Combine multiple terms in <body> tags

Question

Combine multiple terms in <body> tags

I want to match any occurrence of a search query (or a list of search terms) in the tags of a document. My current solution uses preg (inside the Joomla plugin)

$pattern = '/matchthisterm/i'; $article->text = preg_replace($pattern,"<span class=\"highlight\">\\0</span>",$article->text);

But this replaces everything inside the HTML document, so I need to match the tags first. Is this even the best way to achieve this?

EDIT: Well, I used simplehtmldom, but I just need help to get the right term. So far I have:

 $pattern = '/(matchthisterm)/i'; $html = str_get_html($buffer); $es = $html->find('text'); foreach ($es as $term) { //Match to the terms within the text nodes if (preg_match($pattern, $term->plaintext)) { $term->outertext = '<span class="highlight">' . $term->outertext . '</span>'; } }

This makes all node text in bold, can I use preg_replace here?

DECISION:

 //Get the HTML and look at the text nodes $html = str_get_html($buffer); $es = $html->find('text'); foreach ($es as $term) { //Match to the terms within the text nodes $term->outertext = str_ireplace('matchthis', '<span class="highlight">matchthis</span>', $term->outertext); }

0

html regex

Jeepstone Apr 7 '10 at 8:06

source share

3 answers

I agree that handling regex HTML is not a good solution.

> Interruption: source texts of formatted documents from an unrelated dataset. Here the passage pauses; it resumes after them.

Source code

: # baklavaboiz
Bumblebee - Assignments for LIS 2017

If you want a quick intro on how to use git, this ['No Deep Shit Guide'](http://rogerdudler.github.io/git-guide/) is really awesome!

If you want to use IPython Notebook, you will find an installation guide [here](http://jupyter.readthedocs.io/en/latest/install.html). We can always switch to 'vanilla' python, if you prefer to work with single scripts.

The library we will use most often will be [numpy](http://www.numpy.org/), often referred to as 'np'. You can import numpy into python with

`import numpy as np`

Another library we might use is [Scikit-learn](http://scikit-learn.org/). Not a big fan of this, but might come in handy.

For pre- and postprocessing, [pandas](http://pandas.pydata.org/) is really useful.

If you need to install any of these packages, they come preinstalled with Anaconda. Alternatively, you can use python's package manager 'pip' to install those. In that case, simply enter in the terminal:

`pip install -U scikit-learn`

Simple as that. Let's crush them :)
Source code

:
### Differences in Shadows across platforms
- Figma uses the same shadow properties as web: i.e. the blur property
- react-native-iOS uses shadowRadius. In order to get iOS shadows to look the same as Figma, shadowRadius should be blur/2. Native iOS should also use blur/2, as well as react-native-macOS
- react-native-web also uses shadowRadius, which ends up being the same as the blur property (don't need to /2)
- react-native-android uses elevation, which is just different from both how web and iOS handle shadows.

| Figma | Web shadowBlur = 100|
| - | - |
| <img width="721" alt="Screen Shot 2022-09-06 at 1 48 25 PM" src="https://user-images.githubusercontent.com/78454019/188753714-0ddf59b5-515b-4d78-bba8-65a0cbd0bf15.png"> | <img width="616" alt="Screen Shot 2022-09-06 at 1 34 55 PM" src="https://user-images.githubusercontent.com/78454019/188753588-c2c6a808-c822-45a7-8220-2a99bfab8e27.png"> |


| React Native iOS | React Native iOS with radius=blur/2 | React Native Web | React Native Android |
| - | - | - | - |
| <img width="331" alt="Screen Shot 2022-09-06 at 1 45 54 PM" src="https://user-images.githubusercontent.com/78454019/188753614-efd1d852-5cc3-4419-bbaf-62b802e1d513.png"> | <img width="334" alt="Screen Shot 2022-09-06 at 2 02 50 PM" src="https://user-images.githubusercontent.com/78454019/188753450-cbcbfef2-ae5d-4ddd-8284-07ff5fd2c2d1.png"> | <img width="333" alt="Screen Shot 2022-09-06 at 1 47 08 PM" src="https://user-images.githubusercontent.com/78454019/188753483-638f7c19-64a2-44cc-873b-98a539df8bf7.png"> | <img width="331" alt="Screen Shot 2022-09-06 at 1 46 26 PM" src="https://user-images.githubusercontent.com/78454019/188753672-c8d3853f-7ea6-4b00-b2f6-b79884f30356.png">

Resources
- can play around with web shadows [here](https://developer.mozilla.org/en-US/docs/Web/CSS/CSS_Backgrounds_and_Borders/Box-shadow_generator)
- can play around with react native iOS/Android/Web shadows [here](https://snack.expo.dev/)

I just read the argument about why regex cannot parse HTML here: RegEx matches open tags except XHTML stand-alone tags

I completely agree with everything, but the problem here is much simpler: we just need to know whether we are inside any HTML tag or not. We do not need to analyze the HTML structure and interpret the tree and the mismatched tags or some other errors. We just know that an HTML tag is a cross between <and>. I believe that regex is a very good, adapted and consistent tool here.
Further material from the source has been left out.